BMR is your base metabolic rate. This is the daily amount of calories you need to maintain a healthy weight even if you were to sit and do nothing all day. To get your actual calorific needs, you need to add to this any calories burned in exercise.
This is an added complication to weight loss as your BMR can vary depending on your muscle mass, whether you live in a hot or cold climate, whether you eat lots of small meals of fewer larger meals etc. There are several formulas for calculating your BMR; here is one called the Harris-Benedict formula:
Woman BMR = 665.1 + (9.563 x Weight in kg) + (1.850 x Height in cm) – (4.676 x Age in years)
Men BMR = 66.5 + (13.75 x Weight in kg) + (5.003 x Height in cm) – (6.755 x Age in years)
Once you have your BMR, you can estimate how many calories you need by adding on the calories you need for day to day living as well as the calories you use for exercise. If you have an active job, spend hours walking the dog or running around after children, you may need to add quite a lot even before getting to your more formal exercise activities.
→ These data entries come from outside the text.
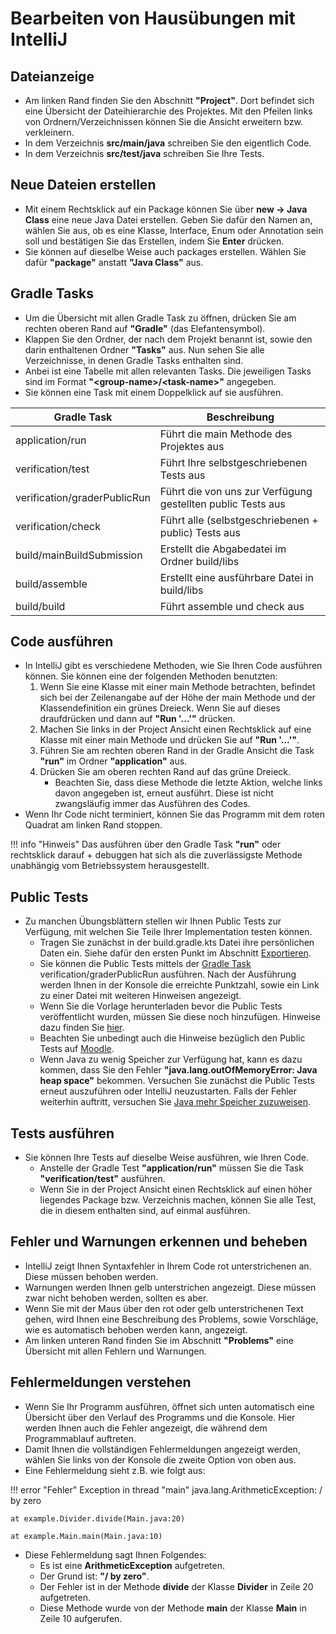 # Bearbeiten von Hausübungen mit IntelliJ

## Dateianzeige

* Am linken Rand finden Sie den Abschnitt **"Project"**. Dort befindet sich eine Übersicht der Dateihierarchie des Projektes. Mit den Pfeilen links von Ordnern/Verzeichnissen können Sie die Ansicht erweitern bzw. verkleinern.
* In dem Verzeichnis **src/main/java** schreiben Sie den eigentlich Code.
* In dem Verzeichnis **src/test/java** schreiben Sie Ihre Tests.

## Neue Dateien erstellen

* Mit einem Rechtsklick auf ein Package können Sie über **new -> Java Class** eine neue Java Datei erstellen. Geben Sie dafür den Namen an, wählen Sie aus, ob es eine Klasse, Interface, Enum oder Annotation sein soll und bestätigen Sie das Erstellen, indem Sie **Enter** drücken.
* Sie können auf dieselbe Weise auch packages erstellen. Wählen Sie dafür **"package"** anstatt **"Java Class"** aus.

## Gradle Tasks

* Um die Übersicht mit allen Gradle Task zu öffnen, drücken Sie am rechten oberen Rand auf **"Gradle"** (das Elefantensymbol).
* Klappen Sie den Ordner, der nach dem Projekt benannt ist, sowie den darin enthaltenen Ordner **"Tasks"** aus. Nun sehen Sie alle Verzeichnisse, in denen Gradle Tasks enthalten sind.
* Anbei ist eine Tabelle mit allen relevanten Tasks. Die jeweiligen Tasks sind im Format **"<group-name\>/<task-name\>"** angegeben.
* Sie können eine Task mit einem Doppelklick auf sie ausführen.

| Gradle Task                  | Beschreibung                                                |
|------------------------------|-------------------------------------------------------------|
| application/run              | Führt die main Methode des Projektes aus                    |
| verification/test            | Führt Ihre selbstgeschriebenen Tests aus                    |
| verification/graderPublicRun | Führt die von uns zur Verfügung gestellten public Tests aus |
| verification/check           | Führt alle (selbstgeschriebenen + public) Tests aus         |
| build/mainBuildSubmission    | Erstellt die Abgabedatei im Ordner build/libs               |
| build/assemble               | Erstellt eine ausführbare Datei in build/libs               |
| build/build                  | Führt assemble und check aus                                |

## Code ausführen

* In IntelliJ gibt es verschiedene Methoden, wie Sie Ihren Code ausführen können. Sie können eine der folgenden Methoden benutzten:
    1. Wenn Sie eine Klasse mit einer main Methode betrachten, befindet sich bei der Zeilenangabe auf der Höhe der main Methode und der Klassendefinition ein grünes Dreieck. Wenn Sie auf dieses draufdrücken und dann auf **"Run '...'"** drücken.
    2. Machen Sie links in der Project Ansicht einen Rechtsklick auf eine Klasse mit einer main Methode und drücken Sie auf **"Run '...'"**.
    3. Führen Sie am rechten oberen Rand in der Gradle Ansicht die Task **"run"** im Ordner **"application"** aus.
    4. Drücken Sie am oberen rechten Rand auf das grüne Dreieck.
        * Beachten Sie, dass diese Methode die letzte Aktion, welche links davon angegeben ist, erneut ausführt. Diese ist nicht zwangsläufig immer das Ausführen des Codes.
* Wenn Ihr Code nicht terminiert, können Sie das Programm mit dem roten Quadrat am linken Rand stoppen.

!!! info "Hinweis"
    Das ausführen über den Gradle Task **"run"** oder rechtsklick darauf + debuggen hat sich als die zuverlässigste Methode unabhängig vom Betriebssystem herausgestellt.

## Public Tests

* Zu manchen Übungsblättern stellen wir Ihnen Public Tests zur Verfügung, mit welchen Sie Teile Ihrer Implementation testen können.
    * Tragen Sie zunächst in der build.gradle.kts Datei ihre persönlichen Daten ein. Siehe dafür den ersten Punkt im Abschnitt [Exportieren].
    * Sie können die Public Tests mittels der [Gradle Task] verification/graderPublicRun ausführen. Nach der Ausführung werden Ihnen in der Konsole die erreichte Punktzahl, sowie ein Link zu einer Datei mit weiteren Hinweisen angezeigt.
    * Wenn Sie die Vorlage herunterladen bevor die Public Tests veröffentlicht wurden, müssen Sie diese noch hinzufügen. Hinweise dazu finden Sie [hier].
    * Beachten Sie unbedingt auch die Hinweise bezüglich den Public Tests auf [Moodle].
    * Wenn Java zu wenig Speicher zur Verfügung hat, kann es dazu kommen, dass Sie den Fehler **"java.lang.outOfMemoryError: Java heap space"** bekommen. Versuchen Sie zunächst die Public Tests erneut auszuführen oder IntelliJ neuzustarten. Falls der Fehler weiterhin auftritt, versuchen Sie [Java mehr Speicher zuzuweisen].
## Tests ausführen

* Sie können Ihre Tests auf dieselbe Weise ausführen, wie Ihren Code.
    * Anstelle der Gradle Test **"application/run"** müssen Sie die Task **"verification/test"** ausführen.
    * Wenn Sie in der Project Ansicht einen Rechtsklick auf einen höher liegendes Package bzw. Verzeichnis machen, können Sie alle Test, die in diesem enthalten sind, auf einmal ausführen.

## Fehler und Warnungen erkennen und beheben

* IntelliJ zeigt Ihnen Syntaxfehler in Ihrem Code rot unterstrichenen an. Diese müssen behoben werden.
* Warnungen werden Ihnen gelb unterstrichen angezeigt. Diese müssen zwar nicht behoben werden, sollten es aber.
* Wenn Sie mit der Maus über den rot oder gelb unterstrichenen Text gehen, wird Ihnen eine Beschreibung des Problems, sowie Vorschläge, wie es automatisch behoben werden kann, angezeigt.
* Am linken unteren Rand finden Sie im Abschnitt **"Problems"** eine Übersicht mit allen Fehlern und Warnungen.

## Fehlermeldungen verstehen

* Wenn Sie Ihr Programm ausführen, öffnet sich unten automatisch eine Übersicht über den Verlauf des Programms und die Konsole. Hier werden Ihnen auch die Fehler angezeigt, die während dem Programmablauf auftreten.
* Damit Ihnen die vollständigen Fehlermeldungen angezeigt werden, wählen Sie links von der Konsole die zweite Option von oben aus.
* Eine Fehlermeldung sieht z.B. wie folgt aus:

!!! error "Fehler"
    Exception in thread "main" java.lang.ArithmeticException: / by zero

    at example.Divider.divide(Main.java:20)

    at example.Main.main(Main.java:10)

* Diese Fehlermeldung sagt Ihnen Folgendes:
    * Es ist eine **ArithmeticException** aufgetreten.
    * Der Grund ist: **"/ by zero"**.
    * Der Fehler ist in der Methode **divide** der Klasse **Divider** in Zeile 20 aufgetreten.
    * Diese Methode wurde von der Methode **main** der Klasse **Main** in Zeile 10 aufgerufen.

[Gradle Task]: https://wiki.tudalgo.org/exercises/edit/#gradle-tasks
[hier]: https://wiki.tudalgo.org/exercises/download-import/#aktualisieren-der-vorlage
[Moodle]: https://moodle.informatik.tu-darmstadt.de/mod/page/view.php?id=60388
[Java mehr Speicher zuzuweisen]: https://wiki.tudalgo.org/exercises/fix-errors/#java-mehr-speicher-zuweisen
[Exportieren]: https://wiki.tudalgo.org/exercises/export-upload/#exportieren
The easiest way is to use an estimate, there are many on line, and then add on your exercise calories based on the tool you use to track your training. Strava, Garmin, Suunto, TrainingPeaks, etc, all make an estimate of calories burned during exercise but be careful and make sure they work for you by tracking your weight as you tune the values for a few weeks before starting any planned changes.
How should I lose weight?
As is clear from everything discussed so far, weight loss is not an exact science. The best way to lose weight is to do so slowly, by restricting your normal calorie intake by about 200 calories per day. This should enable you to maintain a healthy diet without too much restriction. However, if you are generally sedentary, you may find that just taking up some exercise is enough to help you lose weight gradually. Equally, if you increase your exercise this may also give you the desired weight loss.
Some people choose to lose weight with the support of others by attending groups like Slimming World. Others find they need more one to one support from a nutritionalist of dietician. If you are worried about your weight in any way, I would also advise you to see your GP first.